Marty said:
Our web app lets users upload tab-delimited files to the site, where
the content is parsed & loaded to a database. Aside from looking for
tab characters, control/linefeed characters, what would be a good way
to detect if the user uploaded a binary file?
There is no hard rule what a binary file is but the definition of your
file spec. However, there are some traditional guidelines:
If the file did not expect characters less then ascii code 32 and over
127, then its generally considered a text file. Otherwise its binary
or "garbage."
In other words, your field type defines what is valid. If you don't
expect something, then its garbage.
In binary file transfer protocols (i.e. zmodem), you generally escape
characters if its going to interfere with the protocol.
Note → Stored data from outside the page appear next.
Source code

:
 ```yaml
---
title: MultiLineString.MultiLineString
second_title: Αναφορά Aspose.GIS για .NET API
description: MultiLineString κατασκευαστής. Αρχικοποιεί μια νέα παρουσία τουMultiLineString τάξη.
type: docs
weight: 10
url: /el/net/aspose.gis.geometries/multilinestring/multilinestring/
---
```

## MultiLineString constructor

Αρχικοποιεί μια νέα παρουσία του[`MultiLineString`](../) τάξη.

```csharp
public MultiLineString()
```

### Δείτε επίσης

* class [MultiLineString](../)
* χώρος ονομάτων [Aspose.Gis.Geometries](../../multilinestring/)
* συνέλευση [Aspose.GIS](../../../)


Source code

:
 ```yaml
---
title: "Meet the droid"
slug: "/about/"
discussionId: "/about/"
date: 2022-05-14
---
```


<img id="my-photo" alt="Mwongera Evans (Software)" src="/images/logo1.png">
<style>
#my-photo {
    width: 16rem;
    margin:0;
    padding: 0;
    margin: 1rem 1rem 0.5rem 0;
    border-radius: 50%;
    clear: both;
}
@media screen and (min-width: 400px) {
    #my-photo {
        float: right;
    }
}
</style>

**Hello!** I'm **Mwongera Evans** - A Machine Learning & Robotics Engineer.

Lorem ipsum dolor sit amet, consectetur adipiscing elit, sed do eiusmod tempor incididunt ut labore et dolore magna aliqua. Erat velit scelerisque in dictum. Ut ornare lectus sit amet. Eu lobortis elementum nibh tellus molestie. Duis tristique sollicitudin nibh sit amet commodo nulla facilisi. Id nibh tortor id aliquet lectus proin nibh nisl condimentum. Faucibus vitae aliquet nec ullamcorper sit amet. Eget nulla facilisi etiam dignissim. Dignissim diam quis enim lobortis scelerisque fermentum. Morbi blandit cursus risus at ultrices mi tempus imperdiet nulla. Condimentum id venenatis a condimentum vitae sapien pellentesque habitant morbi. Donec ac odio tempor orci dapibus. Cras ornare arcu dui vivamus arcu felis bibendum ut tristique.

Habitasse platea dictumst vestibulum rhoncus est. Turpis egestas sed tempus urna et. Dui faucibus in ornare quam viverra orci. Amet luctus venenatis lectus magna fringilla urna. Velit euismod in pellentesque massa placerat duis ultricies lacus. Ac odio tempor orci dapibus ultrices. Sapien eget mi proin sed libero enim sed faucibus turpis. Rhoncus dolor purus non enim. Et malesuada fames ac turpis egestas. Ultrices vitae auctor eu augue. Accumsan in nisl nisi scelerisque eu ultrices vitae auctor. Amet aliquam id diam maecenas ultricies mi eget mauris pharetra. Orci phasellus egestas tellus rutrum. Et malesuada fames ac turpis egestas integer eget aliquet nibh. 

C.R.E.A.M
In the ASCII
transfer protocol, you have to escape "Terminal" control characters,
especially FF, ESC, XON, XOFF. For example, uploading a text file via
the ASCII protocol with form feeds, a control character but still
considered a "text file."
But you are doing an WEB upload which is a binary file transfer and
has no escaping and you will be having a content-type header too if
set the encoding right on the form tag.
So the first thing is to make sure the content type is not one that is
considered binary, like an image, zip, exe, etc. That it says
text/plain perhaps.
After that, your only option really is to check for control characters
(ascii code less than 32) and possibly ascii codes > 127 as you parse
it, and I think you have to do this anyway because you should not
trust the content-type saying its text/plain. It is provided an image
type than you don't need to bother with the parser, just reject it.